Le projet éolien emporte l’adhésion des locaux

Le parc éolien de Saint-Georges-les-Bains d’une puissance installée de 11,5 MW va être mis en service. La coopération entre le porteur de projet, la Compagnie nationale du Rhône (CNR), et les élus locaux, a évité les contestations et contribué à faire de l’appel au financement participatif un succès.
Le projet éolien emporte l’adhésion des locaux

Le parc éolien de Planèze, qui produira l'équivalent de la consommation électrique annuelle de 8 500 personnes, a été mis en service mi-octobre. Porté par la CNR depuis 2008, en lien étroit avec les élus, ce parc de cinq éoliennes, est en partie installé sur des terrains communaux. « La commune a beaucoup travaillé depuis 10 ans pour que ces éoliennes puissent se dresser dans la forêt. Pour cela, les élus doivent expliquer et négocier », explique le maire, Bernard Berger. Il se montre satisfait de gérer une des premières communes à énergie positive de la région, puisque Saint-Georges-les-Bains possède déjà un parc photovoltaïque de cinq hectares, aménagé lui aussi par la CNR, qui produit les deux tiers des besoins de la commune. « Le parc éolien apportera en plus à la communauté de communes Rhône-Crussol des revenus de la cotisation sur la valeur ajoutée (CVAE) et de la cotisation foncière des entreprises (CFE) notamment. Nous espérons que Saint-Georges pourra bénéficier d'une partie de cette plus-value. »

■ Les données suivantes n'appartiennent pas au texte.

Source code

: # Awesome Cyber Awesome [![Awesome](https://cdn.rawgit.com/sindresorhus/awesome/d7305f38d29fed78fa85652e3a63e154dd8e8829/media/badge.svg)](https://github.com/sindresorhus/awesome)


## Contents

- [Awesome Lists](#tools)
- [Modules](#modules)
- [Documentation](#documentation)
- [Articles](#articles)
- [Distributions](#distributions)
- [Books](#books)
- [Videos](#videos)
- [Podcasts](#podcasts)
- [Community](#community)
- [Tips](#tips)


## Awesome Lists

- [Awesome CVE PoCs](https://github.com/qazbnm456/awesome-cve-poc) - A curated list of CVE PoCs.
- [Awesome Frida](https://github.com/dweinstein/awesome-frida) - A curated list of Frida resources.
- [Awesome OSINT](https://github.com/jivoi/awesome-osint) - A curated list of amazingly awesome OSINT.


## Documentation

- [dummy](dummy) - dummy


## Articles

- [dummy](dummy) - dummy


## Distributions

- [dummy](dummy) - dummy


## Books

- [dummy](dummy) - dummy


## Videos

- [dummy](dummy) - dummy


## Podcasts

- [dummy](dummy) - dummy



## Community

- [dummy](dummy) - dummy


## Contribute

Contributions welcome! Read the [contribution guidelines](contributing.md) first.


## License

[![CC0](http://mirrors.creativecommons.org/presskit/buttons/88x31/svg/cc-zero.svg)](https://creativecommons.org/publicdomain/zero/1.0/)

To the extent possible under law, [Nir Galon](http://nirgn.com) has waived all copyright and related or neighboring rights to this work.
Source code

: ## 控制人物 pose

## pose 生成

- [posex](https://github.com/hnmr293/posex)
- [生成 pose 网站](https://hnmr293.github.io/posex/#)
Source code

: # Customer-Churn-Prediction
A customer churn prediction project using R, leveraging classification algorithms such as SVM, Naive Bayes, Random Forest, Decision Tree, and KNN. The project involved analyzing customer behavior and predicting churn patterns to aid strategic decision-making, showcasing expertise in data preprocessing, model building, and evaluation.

Un financement participatif local record

« Ce parc se caractérise par une adhésion forte des riverains, ils ont été nombreux parmi les 28 000 habitants de la communauté de communes à répondre à l'appel au financement participatif en apportant 450 000 € sur les 700 000 € réunis en deux étapes. Cet exemple témoigne d'une dynamique en France où les citoyens veulent orienter leur épargne sur des circuits courts de développement de politiques énergétiques sur leur territoire », avance Julien Hostache, l'un des fondateurs de la plateforme Enerfip, basée à Montpellier. Celle-ci a été retenue par la CNR pour réaliser l'opération de financement participatif dans laquelle elle s'est engagée pour la première fois. « Cet appel fut un réel succès. Il conforte notre engagement à associer les riverains au développement des projets et partager les richesses créées par des installations produisant des ENR. Nous réitérerons l'expérience et instruisons de nouveaux dossiers éoliens dans l'Ain et la vallée du Rhône », confirme Thomas Poulenard, chef de projet à la CNR. Cette réussite a été « préparée » par la municipalité de Saint-Georges-les-Bains. « Des journées d'information destinées aux habitants ont été organisées en février, puis en mars, portant sur les modalités d'investissement », rappelle le maire. Si la part de financement participatif reste modeste au regard de l'investissement total de 13,2 millions d'euros, elle va cependant permettre aux investisseurs (à partir de 10 €) de bénéficier des retombées économiques de la ressource énergétique locale. Durant trois ans, ils bénéficieront d'un taux d'intérêt de 3 % net. Enerfip rappelle que le financement participatif comporte toujours des risques, même s'ils sont très limités dans ce cas. Depuis dix­ ans, les initiatives d'investissement local dans les projets d'énergies renouvelables se sont multipliées. Les pionniers ont dû repousser les limites d'un cadre culturel défavorable et d'un cadre réglementaire contraignant, mais ils ont fait bouger les lignes. Ces tendances sont synthétisées dans le rapport « Financer le développement des projets d'énergie renouvelable d'intérêt territorial », coordonné pour le réseau TEPOS (Territoires à énergie positive) par le CLER.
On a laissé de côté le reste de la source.